On the Bakken pipeline project, Hennigan said, "We are pleased to announce that SXL will have a 30% interest in the Bakken Pipeline and anticipates reaching agreement with ETP to become the operator of the pipeline system. This is another example of the synergistic benefits that occur within the Energy Transfer family of partnerships. We are very happy to not only be an owner, but also able to bring our crude oil operating expertise to this pipeline system."

On Sunoco Logistics growth, Hennigan added, "Our targeted emphasis on shale production areas continues to anchor our growth plans. We currently project to have approximately US$2.5 billion of organic capital in 2015. Despite the current commodity price environment, and decrease in our market-related earnings, our strategy has not changed, our distribution philosophy and expectations have not changed, our capital program has not changed, and we are confident that we will continue to execute our long term plan."

Crude oil pipelines

Adjusted EBITDA for the crude oil pipelines segment increased US$2 million to US$95 million compared to the prior year period. The increase was due primarily to additional throughput volumes largely driven by expansion projects placed into service in Texas and Oklahoma during 2014. This positive impact was largely offset by reduced volumes on higher-priced tariff movements.
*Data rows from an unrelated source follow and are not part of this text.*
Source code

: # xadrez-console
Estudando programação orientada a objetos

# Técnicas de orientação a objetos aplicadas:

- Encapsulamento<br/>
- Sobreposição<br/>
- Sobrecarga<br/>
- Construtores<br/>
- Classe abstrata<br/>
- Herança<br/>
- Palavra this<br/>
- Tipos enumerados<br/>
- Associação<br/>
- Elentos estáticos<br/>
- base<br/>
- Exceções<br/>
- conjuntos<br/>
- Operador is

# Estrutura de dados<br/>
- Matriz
Crude oil acquisition and marketing

Adjusted EBITDA for the crude oil acquisition and marketing segment increased US$19 million to US$31 million. The increase was primarily attributable to higher realised crude oil margins compared to the prior year period. Increased crude oil volumes resulting from 2014 acquisitions and the expansion of our crude oil trucking fleet also contributed to the improvement.

Terminal facilities

Adjusted EBITDA for the terminal facilities segment decreased US$34 million to US$52 million. The decrease was primarily attributable to lower results from our products acquisition and marketing activities. During the first quarter 2015, we utilised our storage capabilities to increase our level of certain refined products inventories in order to capture the contango market structure. These inventory positions, combined with the timing of butane blending sales, were negatively impacted by inventory accounting during the quarter. This decrease in operating results was partially offset by higher contributions from our bulk marine and refined products terminals.

Products pipelines

Adjusted EBITDA for the Products Pipelines segment increased US$26 million to US$43 million compared to the prior year period. The increase was due primarily to higher throughput volumes and higher average pipeline revenue per barrel, which were largely driven by contributions from the Mariner NGL pipeline projects. Higher contributions from joint venture interests also contributed to the improvement.

Financing update

Net interest expense was US$29 million for the three months ended 31March, 2015, compared to US$16 million for the prior year period. The US$13 million increase was due primarily to higher interest expense attributable to the April 2014 and November 2014 issuance of senior notes for a total of US$2 billion. This was partially offset by higher capitalised interest associated with our expansion capital program.

In March 2015, we amended and restated our existing US$1.50 billion unsecured revolving credit facility, increasing our borrowing capacity under the facility to US$2.50 billion and extending maturity to March 2020. The facility is available to fund our working capital requirements, to finance acquisitions and capital projects, to pay distributions, and for general partnership purposes. The facility includes an "accordion" feature, under which the total aggregate commitment may be extended to US$3.25 billion under certain conditions.

In March 2015, we completed an overnight equity offering of 13.5 million units for net proceeds of US$547 million. When combined with the 3.4 million units issued under our ATM program for US$142 million of net proceeds, we raised US$689 million in the first quarter 2015 to support our expansion capital programme. In April 2015, we issued an additional 2 million common units for net proceeds of US$82 million related to the exercise of an option in connection with the March 2015 offering.